**About this task:**
All entries below must be given again exactly as they stand.

**Task input:**
□ □ □ □ □
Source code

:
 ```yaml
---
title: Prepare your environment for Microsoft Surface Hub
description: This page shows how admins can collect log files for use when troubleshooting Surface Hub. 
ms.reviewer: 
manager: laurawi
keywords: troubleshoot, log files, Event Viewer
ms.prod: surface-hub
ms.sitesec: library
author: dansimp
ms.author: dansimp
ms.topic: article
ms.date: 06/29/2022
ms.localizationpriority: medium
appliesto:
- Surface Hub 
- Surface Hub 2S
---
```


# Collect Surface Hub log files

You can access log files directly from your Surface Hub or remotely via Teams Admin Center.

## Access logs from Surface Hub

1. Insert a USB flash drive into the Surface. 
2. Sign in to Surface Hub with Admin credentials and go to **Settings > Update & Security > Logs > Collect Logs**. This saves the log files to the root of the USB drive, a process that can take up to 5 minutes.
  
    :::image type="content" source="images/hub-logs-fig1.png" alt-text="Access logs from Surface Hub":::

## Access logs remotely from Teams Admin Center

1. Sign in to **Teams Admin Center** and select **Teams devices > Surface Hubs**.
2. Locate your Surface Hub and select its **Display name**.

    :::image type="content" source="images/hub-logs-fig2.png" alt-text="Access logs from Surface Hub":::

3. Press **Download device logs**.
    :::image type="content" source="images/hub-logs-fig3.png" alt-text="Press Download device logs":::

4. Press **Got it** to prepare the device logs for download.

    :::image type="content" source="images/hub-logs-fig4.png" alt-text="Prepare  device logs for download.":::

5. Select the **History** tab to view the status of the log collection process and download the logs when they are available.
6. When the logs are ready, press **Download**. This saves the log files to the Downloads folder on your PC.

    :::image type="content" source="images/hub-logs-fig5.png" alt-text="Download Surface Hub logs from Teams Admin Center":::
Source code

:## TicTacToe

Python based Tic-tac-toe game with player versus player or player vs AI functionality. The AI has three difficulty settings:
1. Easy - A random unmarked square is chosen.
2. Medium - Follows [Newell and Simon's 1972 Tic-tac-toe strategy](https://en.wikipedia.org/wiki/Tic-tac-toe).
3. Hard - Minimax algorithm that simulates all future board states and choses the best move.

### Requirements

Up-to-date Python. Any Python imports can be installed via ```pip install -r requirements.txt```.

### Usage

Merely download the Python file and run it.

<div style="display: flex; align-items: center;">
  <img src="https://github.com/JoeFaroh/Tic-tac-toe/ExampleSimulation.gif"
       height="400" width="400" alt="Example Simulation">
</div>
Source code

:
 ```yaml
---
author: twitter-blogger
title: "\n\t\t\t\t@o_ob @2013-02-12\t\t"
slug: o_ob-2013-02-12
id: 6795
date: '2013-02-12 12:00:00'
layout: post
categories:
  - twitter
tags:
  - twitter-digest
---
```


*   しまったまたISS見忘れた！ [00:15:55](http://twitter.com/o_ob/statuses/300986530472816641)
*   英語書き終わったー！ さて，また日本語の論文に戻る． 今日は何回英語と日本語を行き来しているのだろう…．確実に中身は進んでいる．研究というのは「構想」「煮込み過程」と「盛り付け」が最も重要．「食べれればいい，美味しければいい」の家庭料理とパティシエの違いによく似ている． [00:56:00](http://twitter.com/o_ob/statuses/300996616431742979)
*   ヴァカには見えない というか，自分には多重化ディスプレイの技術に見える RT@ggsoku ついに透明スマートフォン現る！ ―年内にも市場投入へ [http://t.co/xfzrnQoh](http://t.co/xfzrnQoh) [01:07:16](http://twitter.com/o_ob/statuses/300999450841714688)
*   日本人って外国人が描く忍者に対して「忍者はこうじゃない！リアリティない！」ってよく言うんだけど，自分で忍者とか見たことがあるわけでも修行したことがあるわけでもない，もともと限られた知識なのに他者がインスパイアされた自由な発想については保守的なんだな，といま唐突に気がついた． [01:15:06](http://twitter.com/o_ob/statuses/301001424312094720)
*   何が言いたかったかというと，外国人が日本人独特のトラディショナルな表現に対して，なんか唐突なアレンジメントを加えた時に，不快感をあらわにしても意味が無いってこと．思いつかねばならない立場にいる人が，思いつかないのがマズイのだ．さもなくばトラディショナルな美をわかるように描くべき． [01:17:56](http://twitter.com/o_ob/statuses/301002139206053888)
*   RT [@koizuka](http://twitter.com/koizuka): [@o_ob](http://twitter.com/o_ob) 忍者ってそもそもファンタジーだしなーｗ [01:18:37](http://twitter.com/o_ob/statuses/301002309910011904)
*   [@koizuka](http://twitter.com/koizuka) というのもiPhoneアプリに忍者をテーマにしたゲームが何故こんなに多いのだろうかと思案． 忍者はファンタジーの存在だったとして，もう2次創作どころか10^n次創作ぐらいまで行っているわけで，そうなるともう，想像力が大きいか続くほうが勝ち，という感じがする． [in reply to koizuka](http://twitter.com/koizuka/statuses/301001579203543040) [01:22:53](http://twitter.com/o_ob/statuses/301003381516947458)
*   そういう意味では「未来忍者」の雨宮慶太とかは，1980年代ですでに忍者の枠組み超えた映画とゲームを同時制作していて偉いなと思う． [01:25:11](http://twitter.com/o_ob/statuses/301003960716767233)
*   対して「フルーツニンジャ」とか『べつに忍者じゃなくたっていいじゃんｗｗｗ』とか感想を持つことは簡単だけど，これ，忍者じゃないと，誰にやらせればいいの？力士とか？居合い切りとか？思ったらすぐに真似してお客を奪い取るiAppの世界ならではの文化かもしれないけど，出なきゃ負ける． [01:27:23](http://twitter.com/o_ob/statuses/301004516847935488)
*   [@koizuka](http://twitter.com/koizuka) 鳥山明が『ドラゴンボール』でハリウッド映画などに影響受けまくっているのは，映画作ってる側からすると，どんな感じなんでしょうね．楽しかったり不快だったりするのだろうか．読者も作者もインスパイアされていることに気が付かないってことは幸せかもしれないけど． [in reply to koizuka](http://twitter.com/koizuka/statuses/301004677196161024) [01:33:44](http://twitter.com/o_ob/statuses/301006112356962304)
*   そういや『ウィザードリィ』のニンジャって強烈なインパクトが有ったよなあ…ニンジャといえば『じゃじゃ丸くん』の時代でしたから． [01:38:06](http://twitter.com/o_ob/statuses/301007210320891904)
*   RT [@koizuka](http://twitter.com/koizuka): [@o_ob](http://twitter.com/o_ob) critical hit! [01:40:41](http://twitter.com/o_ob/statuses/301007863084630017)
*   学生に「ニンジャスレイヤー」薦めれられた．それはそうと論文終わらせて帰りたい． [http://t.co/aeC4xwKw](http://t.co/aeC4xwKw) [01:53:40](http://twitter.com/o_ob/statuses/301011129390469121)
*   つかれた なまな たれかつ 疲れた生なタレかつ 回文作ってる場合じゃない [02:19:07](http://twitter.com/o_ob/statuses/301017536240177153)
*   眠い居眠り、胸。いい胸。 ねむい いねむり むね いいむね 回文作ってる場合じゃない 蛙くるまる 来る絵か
□ □ □ □ □
**Written solution:**
Source code

:
 ```yaml
---
title: Prepare your environment for Microsoft Surface Hub
description: This page shows how admins can collect log files for use when troubleshooting Surface Hub. 
ms.reviewer: 
manager: laurawi
keywords: troubleshoot, log files, Event Viewer
ms.prod: surface-hub
ms.sitesec: library
author: dansimp
ms.author: dansimp
ms.topic: article
ms.date: 06/29/2022
ms.localizationpriority: medium
appliesto:
- Surface Hub 
- Surface Hub 2S
---
```


# Collect Surface Hub log files

You can access log files directly from your Surface Hub or remotely via Teams Admin Center.

## Access logs from Surface Hub

1. Insert a USB flash drive into the Surface. 
2. Sign in to Surface Hub with Admin credentials and go to **Settings > Update & Security > Logs > Collect Logs**. This saves the log files to the root of the USB drive, a process that can take up to 5 minutes.
  
    :::image type="content" source="images/hub-logs-fig1.png" alt-text="Access logs from Surface Hub":::

## Access logs remotely from Teams Admin Center

1. Sign in to **Teams Admin Center** and select **Teams devices > Surface Hubs**.
2. Locate your Surface Hub and select its **Display name**.

    :::image type="content" source="images/hub-logs-fig2.png" alt-text="Access logs from Surface Hub":::

3. Press **Download device logs**.
    :::image type="content" source="images/hub-logs-fig3.png" alt-text="Press Download device logs":::

4. Press **Got it** to prepare the device logs for download.

    :::image type="content" source="images/hub-logs-fig4.png" alt-text="Prepare  device logs for download.":::

5. Select the **History** tab to view the status of the log collection process and download the logs when they are available.
6. When the logs are ready, press **Download**. This saves the log files to the Downloads folder on your PC.

    :::image type="content" source="images/hub-logs-fig5.png" alt-text="Download Surface Hub logs from Teams Admin Center":::
Source code

:## TicTacToe

Python based Tic-tac-toe game with player versus player or player vs AI functionality. The AI has three difficulty settings:
1. Easy - A random unmarked square is chosen.
2. Medium - Follows [Newell and Simon's 1972 Tic-tac-toe strategy](https://en.wikipedia.org/wiki/Tic-tac-toe).
3. Hard - Minimax algorithm that simulates all future board states and choses the best move.

### Requirements

Up-to-date Python. Any Python imports can be installed via ```pip install -r requirements.txt```.

### Usage

Merely download the Python file and run it.

<div style="display: flex; align-items: center;">
  <img src="https://github.com/JoeFaroh/Tic-tac-toe/ExampleSimulation.gif"
       height="400" width="400" alt="Example Simulation">
</div>
Source code

:
 ```yaml
---
author: twitter-blogger
title: "\n\t\t\t\t@o_ob @2013-02-12\t\t"
slug: o_ob-2013-02-12
id: 6795
date: '2013-02-12 12:00:00'
layout: post
categories:
  - twitter
tags:
  - twitter-digest
---
```


*   しまったまたISS見忘れた！ [00:15:55](http://twitter.com/o_ob/statuses/300986530472816641)
*   英語書き終わったー！ さて，また日本語の論文に戻る． 今日は何回英語と日本語を行き来しているのだろう…．確実に中身は進んでいる．研究というのは「構想」「煮込み過程」と「盛り付け」が最も重要．「食べれればいい，美味しければいい」の家庭料理とパティシエの違いによく似ている． [00:56:00](http://twitter.com/o_ob/statuses/300996616431742979)
*   ヴァカには見えない というか，自分には多重化ディスプレイの技術に見える RT@ggsoku ついに透明スマートフォン現る！ ―年内にも市場投入へ [http://t.co/xfzrnQoh](http://t.co/xfzrnQoh) [01:07:16](http://twitter.com/o_ob/statuses/300999450841714688)
*   日本人って外国人が描く忍者に対して「忍者はこうじゃない！リアリティない！」ってよく言うんだけど，自分で忍者とか見たことがあるわけでも修行したことがあるわけでもない，もともと限られた知識なのに他者がインスパイアされた自由な発想については保守的なんだな，といま唐突に気がついた． [01:15:06](http://twitter.com/o_ob/statuses/301001424312094720)
*   何が言いたかったかというと，外国人が日本人独特のトラディショナルな表現に対して，なんか唐突なアレンジメントを加えた時に，不快感をあらわにしても意味が無いってこと．思いつかねばならない立場にいる人が，思いつかないのがマズイのだ．さもなくばトラディショナルな美をわかるように描くべき． [01:17:56](http://twitter.com/o_ob/statuses/301002139206053888)
*   RT [@koizuka](http://twitter.com/koizuka): [@o_ob](http://twitter.com/o_ob) 忍者ってそもそもファンタジーだしなーｗ [01:18:37](http://twitter.com/o_ob/statuses/301002309910011904)
*   [@koizuka](http://twitter.com/koizuka) というのもiPhoneアプリに忍者をテーマにしたゲームが何故こんなに多いのだろうかと思案． 忍者はファンタジーの存在だったとして，もう2次創作どころか10^n次創作ぐらいまで行っているわけで，そうなるともう，想像力が大きいか続くほうが勝ち，という感じがする． [in reply to koizuka](http://twitter.com/koizuka/statuses/301001579203543040) [01:22:53](http://twitter.com/o_ob/statuses/301003381516947458)
*   そういう意味では「未来忍者」の雨宮慶太とかは，1980年代ですでに忍者の枠組み超えた映画とゲームを同時制作していて偉いなと思う． [01:25:11](http://twitter.com/o_ob/statuses/301003960716767233)
*   対して「フルーツニンジャ」とか『べつに忍者じゃなくたっていいじゃんｗｗｗ』とか感想を持つことは簡単だけど，これ，忍者じゃないと，誰にやらせればいいの？力士とか？居合い切りとか？思ったらすぐに真似してお客を奪い取るiAppの世界ならではの文化かもしれないけど，出なきゃ負ける． [01:27:23](http://twitter.com/o_ob/statuses/301004516847935488)
*   [@koizuka](http://twitter.com/koizuka) 鳥山明が『ドラゴンボール』でハリウッド映画などに影響受けまくっているのは，映画作ってる側からすると，どんな感じなんでしょうね．楽しかったり不快だったりするのだろうか．読者も作者もインスパイアされていることに気が付かないってことは幸せかもしれないけど． [in reply to koizuka](http://twitter.com/koizuka/statuses/301004677196161024) [01:33:44](http://twitter.com/o_ob/statuses/301006112356962304)
*   そういや『ウィザードリィ』のニンジャって強烈なインパクトが有ったよなあ…ニンジャといえば『じゃじゃ丸くん』の時代でしたから． [01:38:06](http://twitter.com/o_ob/statuses/301007210320891904)
*   RT [@koizuka](http://twitter.com/koizuka): [@o_ob](http://twitter.com/o_ob) critical hit! [01:40:41](http://twitter.com/o_ob/statuses/301007863084630017)
*   学生に「ニンジャスレイヤー」薦めれられた．それはそうと論文終わらせて帰りたい． [http://t.co/aeC4xwKw](http://t.co/aeC4xwKw) [01:53:40](http://twitter.com/o_ob/statuses/301011129390469121)
*   つかれた なまな たれかつ 疲れた生なタレかつ 回文作ってる場合じゃない [02:19:07](http://twitter.com/o_ob/statuses/301017536240177153)
*   眠い居眠り、胸。いい胸。 ねむい いねむり むね いいむね 回文作ってる場合じゃない 蛙くるまる 来る絵か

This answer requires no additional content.